CAN Driver Failing Inconsistently

Hi. We are currently encountering an issue with using the DroneCAN protocol (specifically the CAN drivers) on Cube flight controllers. This issue has come up both on the Cube Blue H7 as well as the Cube Orange+.

Currently, the CAN2 port is connected to 2 Here4 GPS units, and the CAN1 port is connected to 8 ESCs (the frame type is a quadcopter with dual motors on each arm). Both the Cube Blue and the Cube Orange+ are running the most updated firmware, as in an attempt to resolve the problem, both Cubes have been flashed through MP.

Below are our steps and observations that led up to the development of this issue.

  1. (Using Cube Blue H7) Using the SIK radio, parameter loading speed and consistency decreases over the course of 3-4 hours. Parameters are able to load about half the time
  2. During regular operator flight (with no inconsistencies to previous flights), a compass failsafe is triggered. Operator lands drone immediately.
  3. Upon rebooting the flight controller, Ardupilot failed to boot on the Cube. This is indicated by the messages console constantly displaying the message ā€˜Initializing Ardupilot’
  4. The problem was then debugged for around ~7 hours. In the process, the Cube Blue H7 was swapped out with the Cube Orange+ (both of which showed the same issue), the GPSs were removed and reinstalled, the firmware was flashed among many other attempts to resolve the problem. Eventually, it appeared that when the CAN drivers (both 1 and 2) were turned off, Ardupilot booted on the Cube and didn’t when either one was turned on.
  5. However, at the end of the 7 hours, the drivers seemed to randomly resume regular operation. This was not due to flashing firmware, rewriting parameters, or anything in general but simply occurred randomly.
    1. This resumption was verified by the spin test of 2 out of the 8 motors.
    2. All 8 ESCs were then connected to the Cube, and the issue came back as Ardupilot failed to boot once again. No software changes were made between the spin test and the Ardupilot failing to boot.

The above steps were all performed within the time frame of 48 hours. This issue was then debugged for another ~4 hours after a 24 hour break when the Cube was not powered. The Cube was then left alone for a week and a half before debugging resumed. Upon booting, it appeared that the drivers resumed normal operation (no parameters were changed). This time, the following procedure was followed.

  1. One individual ESC and motor is plugged into the Cube.
  2. Cube is power cycled 3 times. On each power cycle, it is verified with the message console that the Cube boots properly. On power cycle 2 and 3, the motor is spin tested.
    Upon testing motors 1, 6, 2, and 5 (the front set of motors), the 4 motors are tested as a set, following the same procedure as above. The same thing is done for motors 4, 7, 3, and 8 (the back set of motors) upon completion of testing each motor individually. Then, all 8 motors are spun together, which succeeds consistently through 5 consecutive power cycles. In this entire process, no parameters are changed, and the CAN drivers are not turned off in any way.

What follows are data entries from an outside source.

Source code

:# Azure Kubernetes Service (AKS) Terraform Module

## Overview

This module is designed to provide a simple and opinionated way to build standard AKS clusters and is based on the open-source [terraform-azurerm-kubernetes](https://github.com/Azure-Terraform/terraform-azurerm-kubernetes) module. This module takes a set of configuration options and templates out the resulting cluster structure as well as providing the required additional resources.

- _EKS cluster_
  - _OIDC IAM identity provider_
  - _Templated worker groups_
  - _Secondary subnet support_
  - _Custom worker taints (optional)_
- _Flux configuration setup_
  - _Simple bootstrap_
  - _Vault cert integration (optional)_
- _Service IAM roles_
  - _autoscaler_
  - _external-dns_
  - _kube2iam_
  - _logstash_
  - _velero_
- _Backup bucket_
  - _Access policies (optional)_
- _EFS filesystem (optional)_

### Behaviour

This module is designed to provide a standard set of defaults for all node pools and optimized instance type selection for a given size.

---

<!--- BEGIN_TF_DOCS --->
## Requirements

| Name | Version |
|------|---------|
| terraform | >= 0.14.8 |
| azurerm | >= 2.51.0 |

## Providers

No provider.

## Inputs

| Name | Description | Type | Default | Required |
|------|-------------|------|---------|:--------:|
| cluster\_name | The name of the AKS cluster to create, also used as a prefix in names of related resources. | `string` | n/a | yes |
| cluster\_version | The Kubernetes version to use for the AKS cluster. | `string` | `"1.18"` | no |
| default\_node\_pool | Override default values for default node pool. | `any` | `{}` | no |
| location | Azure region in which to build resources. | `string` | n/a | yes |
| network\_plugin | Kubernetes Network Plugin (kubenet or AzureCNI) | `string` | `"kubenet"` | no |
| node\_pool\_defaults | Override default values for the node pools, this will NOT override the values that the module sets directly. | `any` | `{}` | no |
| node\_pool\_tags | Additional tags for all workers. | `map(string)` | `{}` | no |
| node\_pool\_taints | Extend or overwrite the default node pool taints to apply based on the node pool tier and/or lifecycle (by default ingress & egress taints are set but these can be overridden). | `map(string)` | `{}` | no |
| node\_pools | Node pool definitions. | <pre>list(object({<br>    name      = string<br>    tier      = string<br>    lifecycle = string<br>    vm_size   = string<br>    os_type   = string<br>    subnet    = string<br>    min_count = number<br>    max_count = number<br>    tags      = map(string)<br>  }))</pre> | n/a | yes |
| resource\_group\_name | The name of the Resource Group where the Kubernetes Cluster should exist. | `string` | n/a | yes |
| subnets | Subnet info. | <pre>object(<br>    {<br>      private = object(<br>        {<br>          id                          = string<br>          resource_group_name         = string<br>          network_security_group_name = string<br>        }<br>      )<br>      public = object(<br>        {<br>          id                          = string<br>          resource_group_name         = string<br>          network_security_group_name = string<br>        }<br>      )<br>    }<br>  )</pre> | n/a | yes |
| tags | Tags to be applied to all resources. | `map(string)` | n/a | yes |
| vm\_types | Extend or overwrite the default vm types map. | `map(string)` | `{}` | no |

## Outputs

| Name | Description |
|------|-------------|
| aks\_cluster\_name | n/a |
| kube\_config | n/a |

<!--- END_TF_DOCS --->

It seems to us that the problem is not able to be consistently reproduced nor consistently present. If anyone has any ideas as to where the problem is originating from and/or a consistent fix for it, please let us know.

This seems suspicious. Have you tested without the radio connected? What sort of radio is it.

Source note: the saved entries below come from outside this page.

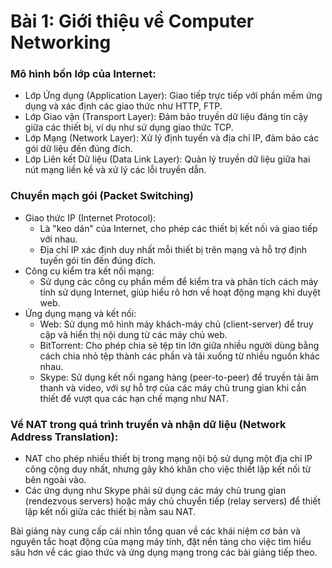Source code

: # Bài 1: Giới thiệu về Computer Networking

### Mô hình bốn lớp của Internet:
- Lớp Ứng dụng (Application Layer): Giao tiếp trực tiếp với phần mềm ứng dụng và xác định các giao thức như HTTP, FTP.
- Lớp Giao vận (Transport Layer): Đảm bảo truyền dữ liệu đáng tin cậy giữa các thiết bị, ví dụ như sử dụng giao thức TCP.
- Lớp Mạng (Network Layer): Xử lý định tuyến và địa chỉ IP, đảm bảo các gói dữ liệu đến đúng đích.
- Lớp Liên kết Dữ liệu (Data Link Layer): Quản lý truyền dữ liệu giữa hai nút mạng liền kề và xử lý các lỗi truyền dẫn.

### Chuyển mạch gói (Packet Switching)

- Giao thức IP (Internet Protocol):
  - Là "keo dán" của Internet, cho phép các thiết bị kết nối và giao tiếp với nhau.
  - Địa chỉ IP xác định duy nhất mỗi thiết bị trên mạng và hỗ trợ định tuyến gói tin đến đúng đích.
- Công cụ kiểm tra kết nối mạng:
  - Sử dụng các công cụ phần mềm để kiểm tra và phân tích cách máy tính sử dụng Internet, giúp hiểu rõ hơn về hoạt động mạng khi duyệt web.
- Ứng dụng mạng và kết nối:
  - Web: Sử dụng mô hình máy khách-máy chủ (client-server) để truy cập và hiển thị nội dung từ các máy chủ web.
  - BitTorrent: Cho phép chia sẻ tệp tin lớn giữa nhiều người dùng bằng cách chia nhỏ tệp thành các phần và tải xuống từ nhiều nguồn khác nhau.
  - Skype: Sử dụng kết nối ngang hàng (peer-to-peer) để truyền tải âm thanh và video, với sự hỗ trợ của các máy chủ trung gian khi cần thiết để vượt qua các hạn chế mạng như NAT.

### Về NAT trong quá trình truyền và nhận dữ liệu (Network Address Translation):
- NAT cho phép nhiều thiết bị trong mạng nội bộ sử dụng một địa chỉ IP công cộng duy nhất, nhưng gây khó khăn cho việc thiết lập kết nối từ bên ngoài vào.
- Các ứng dụng như Skype phải sử dụng các máy chủ trung gian (rendezvous servers) hoặc máy chủ chuyển tiếp (relay servers) để thiết lập kết nối giữa các thiết bị nằm sau NAT.

Bài giảng này cung cấp cái nhìn tổng quan về các khái niệm cơ bản và nguyên tắc hoạt động của mạng máy tính, đặt nền tảng cho việc tìm hiểu sâu hơn về các giao thức và ứng dụng mạng trong các bài giảng tiếp theo. 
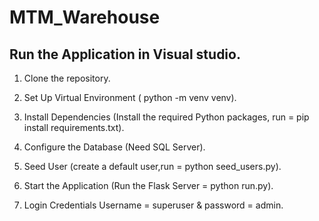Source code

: # MTM_Warehouse

## Run the Application in Visual studio.

1. Clone the repository.

2. Set Up Virtual Environment ( python -m venv venv).

3. Install Dependencies (Install the required Python packages, run = pip install requirements.txt).

4. Configure the Database (Need SQL Server).

5. Seed User (create a default user,run = python seed_users.py).

6. Start the Application (Run the Flask Server = python run.py).

7. Login Credentials Username = superuser & password = admin.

I would set LOG_DISARMED,1 and gather a working instance and non-working instance.
Upload the .bin logs to a filesharing service and provide the links to working and non-working logs here.

1 Like

I am another person on this team and I can answer some questions, but both of us are away from the drone for a few days.

The radio is a sik radio (3dr I think), but we recreated the fail to initialize over usb as well multiple times, as we generally changed parameters over usb due to the radio failing.

Here’s a link to all of our logs for one of the autopilots.
Cube Blue Logs

The last flight before the failure I believe was 141, but logs from the most recent 2 days could be useful.

Unfortunately, I am not with the hardware to do the logging when disarmed, though the system now appears to work. We aren’t sure of how to recreate the issue.

UPDATE: This problem was determined to be due to the parameter ESC_CALIBRATE, which caused the problem to be irregular and difficult to pinpoint. Essentially, when the FC is powered on with the throttle on the RC set at full, the ESCs would go into calibration mode, causing the FC to not boot up. With this parameter set to 0 for ā€˜Normal Operation’, the problem was successfully resolved.